*TO DO*: Word for word, restate the line containing "### Situations in probabilistic semantics" and all the lines that come after it in the entries below. Include nothing from before it.

*PROVIDED DATA*:
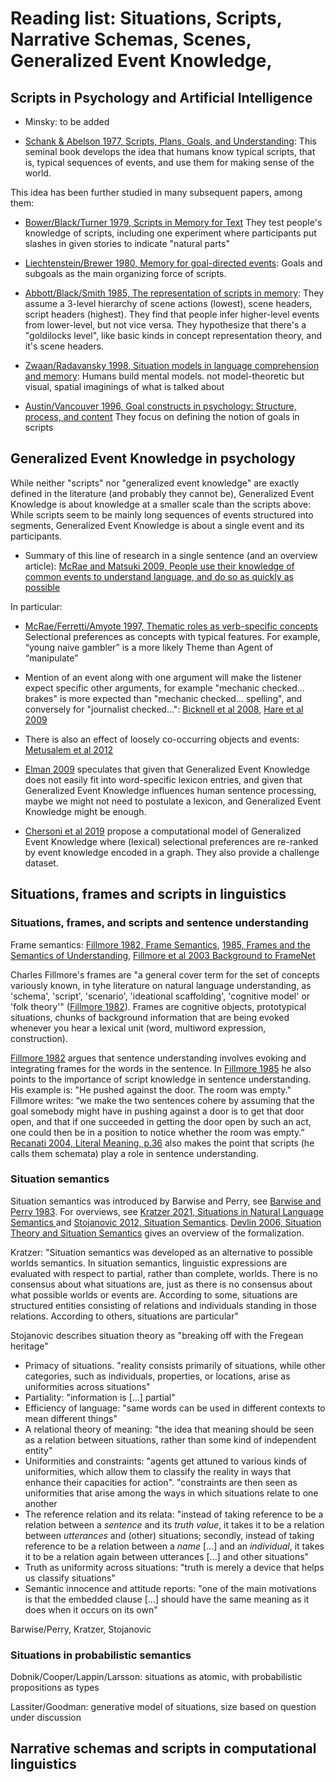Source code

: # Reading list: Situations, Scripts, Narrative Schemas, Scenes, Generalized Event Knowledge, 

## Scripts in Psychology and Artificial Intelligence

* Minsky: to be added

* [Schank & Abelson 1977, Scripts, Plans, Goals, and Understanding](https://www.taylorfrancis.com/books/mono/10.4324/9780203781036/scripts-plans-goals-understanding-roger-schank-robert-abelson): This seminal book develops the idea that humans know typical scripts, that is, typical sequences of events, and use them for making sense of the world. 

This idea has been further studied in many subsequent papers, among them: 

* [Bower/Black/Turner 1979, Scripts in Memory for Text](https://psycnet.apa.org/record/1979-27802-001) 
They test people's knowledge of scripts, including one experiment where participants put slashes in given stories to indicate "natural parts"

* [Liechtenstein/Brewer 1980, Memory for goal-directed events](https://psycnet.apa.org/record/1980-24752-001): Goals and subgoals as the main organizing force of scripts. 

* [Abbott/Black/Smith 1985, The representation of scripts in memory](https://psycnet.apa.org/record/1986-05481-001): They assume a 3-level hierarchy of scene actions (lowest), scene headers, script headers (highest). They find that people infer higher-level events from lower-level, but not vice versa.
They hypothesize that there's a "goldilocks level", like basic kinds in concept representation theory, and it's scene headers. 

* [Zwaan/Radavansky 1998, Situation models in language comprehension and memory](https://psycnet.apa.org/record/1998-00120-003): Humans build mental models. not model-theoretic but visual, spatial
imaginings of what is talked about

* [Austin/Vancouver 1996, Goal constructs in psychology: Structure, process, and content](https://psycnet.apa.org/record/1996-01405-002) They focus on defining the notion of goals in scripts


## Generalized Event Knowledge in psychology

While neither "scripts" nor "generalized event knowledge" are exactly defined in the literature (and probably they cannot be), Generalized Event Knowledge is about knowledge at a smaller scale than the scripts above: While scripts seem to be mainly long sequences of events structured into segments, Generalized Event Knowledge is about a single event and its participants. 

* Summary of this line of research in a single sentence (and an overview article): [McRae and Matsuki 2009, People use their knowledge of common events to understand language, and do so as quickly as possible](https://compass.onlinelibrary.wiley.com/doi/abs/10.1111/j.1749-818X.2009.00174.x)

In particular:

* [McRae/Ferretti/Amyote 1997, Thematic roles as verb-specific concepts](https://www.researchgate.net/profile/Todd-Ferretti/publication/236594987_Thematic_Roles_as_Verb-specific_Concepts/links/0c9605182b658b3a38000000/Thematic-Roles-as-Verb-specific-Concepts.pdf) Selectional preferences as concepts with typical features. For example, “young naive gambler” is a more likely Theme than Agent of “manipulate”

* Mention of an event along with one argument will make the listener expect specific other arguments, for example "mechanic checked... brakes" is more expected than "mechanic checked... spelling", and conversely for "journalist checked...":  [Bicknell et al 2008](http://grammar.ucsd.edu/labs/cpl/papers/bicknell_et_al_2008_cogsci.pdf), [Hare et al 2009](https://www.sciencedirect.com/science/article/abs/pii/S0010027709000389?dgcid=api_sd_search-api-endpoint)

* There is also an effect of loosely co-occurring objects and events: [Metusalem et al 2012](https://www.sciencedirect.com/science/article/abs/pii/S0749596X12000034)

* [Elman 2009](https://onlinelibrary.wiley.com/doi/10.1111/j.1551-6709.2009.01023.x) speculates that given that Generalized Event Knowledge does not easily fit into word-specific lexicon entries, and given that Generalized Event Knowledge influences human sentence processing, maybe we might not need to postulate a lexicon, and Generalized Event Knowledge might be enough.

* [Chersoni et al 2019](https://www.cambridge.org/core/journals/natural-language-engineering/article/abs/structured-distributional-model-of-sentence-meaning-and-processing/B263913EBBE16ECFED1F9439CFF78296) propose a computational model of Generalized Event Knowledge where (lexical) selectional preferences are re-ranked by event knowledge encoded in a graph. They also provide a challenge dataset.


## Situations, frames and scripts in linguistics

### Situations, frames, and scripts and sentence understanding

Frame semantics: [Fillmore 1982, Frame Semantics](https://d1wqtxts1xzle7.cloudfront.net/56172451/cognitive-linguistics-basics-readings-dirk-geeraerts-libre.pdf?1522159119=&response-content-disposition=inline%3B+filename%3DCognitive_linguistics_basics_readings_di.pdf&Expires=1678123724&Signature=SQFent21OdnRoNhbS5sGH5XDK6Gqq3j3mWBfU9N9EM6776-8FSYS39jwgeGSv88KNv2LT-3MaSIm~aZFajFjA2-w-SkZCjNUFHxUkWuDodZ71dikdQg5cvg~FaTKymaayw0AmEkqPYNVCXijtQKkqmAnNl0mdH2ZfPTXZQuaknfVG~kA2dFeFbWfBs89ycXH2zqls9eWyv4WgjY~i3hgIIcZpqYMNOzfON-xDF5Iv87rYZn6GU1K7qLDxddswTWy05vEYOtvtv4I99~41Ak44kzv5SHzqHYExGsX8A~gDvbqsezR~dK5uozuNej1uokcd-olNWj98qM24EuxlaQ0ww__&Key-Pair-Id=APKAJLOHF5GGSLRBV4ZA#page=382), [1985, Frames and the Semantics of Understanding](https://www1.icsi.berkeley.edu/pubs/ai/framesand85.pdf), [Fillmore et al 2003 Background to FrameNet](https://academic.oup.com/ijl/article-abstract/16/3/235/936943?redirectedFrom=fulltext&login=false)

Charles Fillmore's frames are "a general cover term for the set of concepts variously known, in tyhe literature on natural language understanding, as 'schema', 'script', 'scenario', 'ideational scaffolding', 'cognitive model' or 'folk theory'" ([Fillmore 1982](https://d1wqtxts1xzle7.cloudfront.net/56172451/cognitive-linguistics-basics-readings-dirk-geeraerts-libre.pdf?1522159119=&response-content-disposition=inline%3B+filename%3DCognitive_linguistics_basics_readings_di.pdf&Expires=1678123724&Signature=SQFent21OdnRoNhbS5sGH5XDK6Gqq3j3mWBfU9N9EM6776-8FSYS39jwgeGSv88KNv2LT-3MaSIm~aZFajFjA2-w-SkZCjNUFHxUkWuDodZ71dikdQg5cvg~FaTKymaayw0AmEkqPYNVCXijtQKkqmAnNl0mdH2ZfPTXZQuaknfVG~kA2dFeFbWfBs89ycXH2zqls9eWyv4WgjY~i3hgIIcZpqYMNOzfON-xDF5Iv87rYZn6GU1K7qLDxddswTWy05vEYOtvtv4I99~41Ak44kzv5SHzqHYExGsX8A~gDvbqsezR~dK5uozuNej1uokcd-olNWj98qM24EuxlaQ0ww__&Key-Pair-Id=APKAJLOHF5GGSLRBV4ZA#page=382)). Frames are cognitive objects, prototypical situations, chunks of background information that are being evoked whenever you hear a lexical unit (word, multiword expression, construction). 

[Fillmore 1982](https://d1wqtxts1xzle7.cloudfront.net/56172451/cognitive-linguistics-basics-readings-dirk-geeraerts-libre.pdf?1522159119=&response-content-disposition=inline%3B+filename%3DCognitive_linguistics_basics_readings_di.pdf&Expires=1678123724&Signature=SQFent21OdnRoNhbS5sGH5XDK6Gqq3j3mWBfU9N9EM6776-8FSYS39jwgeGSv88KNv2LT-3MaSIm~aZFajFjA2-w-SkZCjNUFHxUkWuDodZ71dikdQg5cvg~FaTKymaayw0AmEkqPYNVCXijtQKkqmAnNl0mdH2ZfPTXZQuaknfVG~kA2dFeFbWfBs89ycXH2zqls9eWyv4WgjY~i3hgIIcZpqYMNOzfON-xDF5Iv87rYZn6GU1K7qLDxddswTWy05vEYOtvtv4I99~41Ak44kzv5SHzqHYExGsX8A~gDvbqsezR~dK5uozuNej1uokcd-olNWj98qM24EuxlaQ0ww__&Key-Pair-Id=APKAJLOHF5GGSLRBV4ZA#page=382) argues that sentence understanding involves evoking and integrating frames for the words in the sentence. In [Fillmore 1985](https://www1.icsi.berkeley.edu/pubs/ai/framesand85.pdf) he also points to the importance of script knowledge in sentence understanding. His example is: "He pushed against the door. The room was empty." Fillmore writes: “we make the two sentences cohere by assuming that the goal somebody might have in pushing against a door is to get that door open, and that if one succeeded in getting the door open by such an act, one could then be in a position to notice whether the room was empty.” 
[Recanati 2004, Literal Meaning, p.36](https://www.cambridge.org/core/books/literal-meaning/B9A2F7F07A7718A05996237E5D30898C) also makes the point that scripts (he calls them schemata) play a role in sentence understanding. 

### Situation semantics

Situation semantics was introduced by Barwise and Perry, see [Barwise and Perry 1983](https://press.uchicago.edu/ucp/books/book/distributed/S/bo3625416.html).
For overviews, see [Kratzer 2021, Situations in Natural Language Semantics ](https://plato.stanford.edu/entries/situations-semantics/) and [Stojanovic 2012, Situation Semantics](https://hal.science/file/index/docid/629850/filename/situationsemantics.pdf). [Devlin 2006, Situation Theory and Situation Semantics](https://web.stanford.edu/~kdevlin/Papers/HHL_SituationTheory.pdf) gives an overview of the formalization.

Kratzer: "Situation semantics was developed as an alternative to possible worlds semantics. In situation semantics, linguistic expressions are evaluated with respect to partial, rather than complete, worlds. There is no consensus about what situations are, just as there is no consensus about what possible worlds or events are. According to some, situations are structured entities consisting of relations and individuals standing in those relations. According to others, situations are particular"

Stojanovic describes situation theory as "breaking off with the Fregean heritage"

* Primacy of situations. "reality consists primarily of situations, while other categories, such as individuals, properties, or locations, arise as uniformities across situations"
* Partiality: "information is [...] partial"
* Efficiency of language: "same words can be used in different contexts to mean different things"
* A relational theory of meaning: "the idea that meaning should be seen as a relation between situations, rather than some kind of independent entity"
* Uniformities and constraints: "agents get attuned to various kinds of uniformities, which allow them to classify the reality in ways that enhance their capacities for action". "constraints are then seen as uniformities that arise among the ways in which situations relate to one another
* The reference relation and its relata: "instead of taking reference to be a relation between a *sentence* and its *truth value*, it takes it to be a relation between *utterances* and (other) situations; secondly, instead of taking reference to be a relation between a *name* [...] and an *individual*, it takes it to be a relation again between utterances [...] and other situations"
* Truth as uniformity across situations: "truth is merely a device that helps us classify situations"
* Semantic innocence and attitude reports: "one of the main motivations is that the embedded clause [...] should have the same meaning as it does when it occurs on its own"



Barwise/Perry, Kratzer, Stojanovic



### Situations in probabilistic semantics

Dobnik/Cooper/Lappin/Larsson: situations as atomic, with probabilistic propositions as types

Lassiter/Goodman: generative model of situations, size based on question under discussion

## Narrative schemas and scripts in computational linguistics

*RESPONSE FOR THIS EXERCISE*:
### Situations in probabilistic semantics

Dobnik/Cooper/Lappin/Larsson: situations as atomic, with probabilistic propositions as types

Lassiter/Goodman: generative model of situations, size based on question under discussion

## Narrative schemas and scripts in computational linguistics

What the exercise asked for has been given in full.